Other patients have very different but equally unsettling problems. Toussaint, a Haitian immigrant in his late fifties and the father of five, articulates his crisis as having been “bewitched”: he cannot sleep, and hears nightmarish voices even when awake. Geraldine, a widow in her early eighties, suffers from visual hallucinations, among other symptoms. Eric, a patient with Parkinson’s in his early sixties, has an overwhelming guilt complex: “I don’t deserve the trust of others,” he says. “I’ve accepted that I didn’t accept the things that occur in life. I no longer deserve to live.” He is, Arikha writes, “the incarnation of a negative thought, what remains after a ‘melancholic hurricane.’ ” Claire, twenty years after a fall that hurt her hand, has since suffered continual pain and carries “the injured and injurious hand . . . hidden away like a delicate little animal, wrapped inside a glove, partly hidden inside the crux of her left arm.” But there is no medical cause for this disability: “Her hand, said the psychiatrist, was the repository of all her feelings, the locus of all that had gone wrong, whatever it was.” A young father named Thomas also suffers from a series of neurological problems, including memory loss, but the doctors suspect his disease to be “fabricated . . . a collage of bizarre neurological symptoms that had no causes and no name,” leading them to diagnose him with Ganser syndrome, also known as “conversive pseudo-dementia.” The doctors “revealed that Thomas’s problem was the very fact of the performance of that problem.”

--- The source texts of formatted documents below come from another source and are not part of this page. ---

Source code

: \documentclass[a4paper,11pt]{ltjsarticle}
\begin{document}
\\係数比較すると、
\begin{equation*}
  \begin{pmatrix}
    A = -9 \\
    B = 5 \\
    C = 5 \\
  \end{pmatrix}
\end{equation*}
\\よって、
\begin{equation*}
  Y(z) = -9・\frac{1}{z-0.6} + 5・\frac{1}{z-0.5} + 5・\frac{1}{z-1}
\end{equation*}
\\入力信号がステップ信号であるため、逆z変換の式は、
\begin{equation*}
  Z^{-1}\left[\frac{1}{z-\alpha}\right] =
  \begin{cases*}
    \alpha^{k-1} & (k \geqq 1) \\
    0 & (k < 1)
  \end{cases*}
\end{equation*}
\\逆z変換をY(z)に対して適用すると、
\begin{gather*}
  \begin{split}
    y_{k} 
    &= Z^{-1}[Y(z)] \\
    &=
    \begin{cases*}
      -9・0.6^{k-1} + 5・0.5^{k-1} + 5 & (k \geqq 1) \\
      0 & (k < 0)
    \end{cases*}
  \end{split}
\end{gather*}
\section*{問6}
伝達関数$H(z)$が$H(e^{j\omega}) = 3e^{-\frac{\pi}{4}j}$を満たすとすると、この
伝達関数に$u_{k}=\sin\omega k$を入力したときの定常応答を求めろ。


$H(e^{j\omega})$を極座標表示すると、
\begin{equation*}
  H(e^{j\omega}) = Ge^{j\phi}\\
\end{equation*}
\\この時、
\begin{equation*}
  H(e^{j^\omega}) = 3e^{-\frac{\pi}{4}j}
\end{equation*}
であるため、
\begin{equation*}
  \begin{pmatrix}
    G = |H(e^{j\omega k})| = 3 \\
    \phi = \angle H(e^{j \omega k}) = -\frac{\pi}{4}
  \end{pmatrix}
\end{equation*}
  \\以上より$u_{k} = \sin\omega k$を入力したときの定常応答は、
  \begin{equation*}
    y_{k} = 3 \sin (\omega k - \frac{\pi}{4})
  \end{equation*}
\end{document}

Between these case studies, Arikha threads deeply moving accounts of her mother’s perplexing and ever more common condition, Alzheimer’s, and of the ways in which her mother remains fully herself in spite of her cognitive decline. In fleeting moments she can seem unchanged, whether in her responses to music, in comments about her daughter’s hair, or even in the feeling of her embrace: “My mother’s embodied self feels identical to what it has always been,” she records. “When I hug her, I hug her.” (Like Arikha, I learned that my mother’s core self was not, for me at least, dependent on her memory or cognition: she was, almost to the last, and in spite of the ravages of Lewy body dementia, still herself.)

Many of these cases share a condition called anosognosia, initially the intended subject of Arikha’s dense, wide-reaching, and engrossing book. Anosognosia is, simply put, the inability to know what is missing or wrong with oneself. Arikha writes that she

believed the term could be considered descriptive of the human condition—since all of us are somewhat unaware of what ails us most centrally, and much of the time live within our own, neurotic blind spot. Stretching this idea, one could say that dementia is also a part of the human condition.

Fixed in time and in society, we tell our stories as best we can; for these patients, the doctors compile an external version of their stories. All accounts are of course partial and uncertain—but Arikha affirms that this makes them no less meaningful.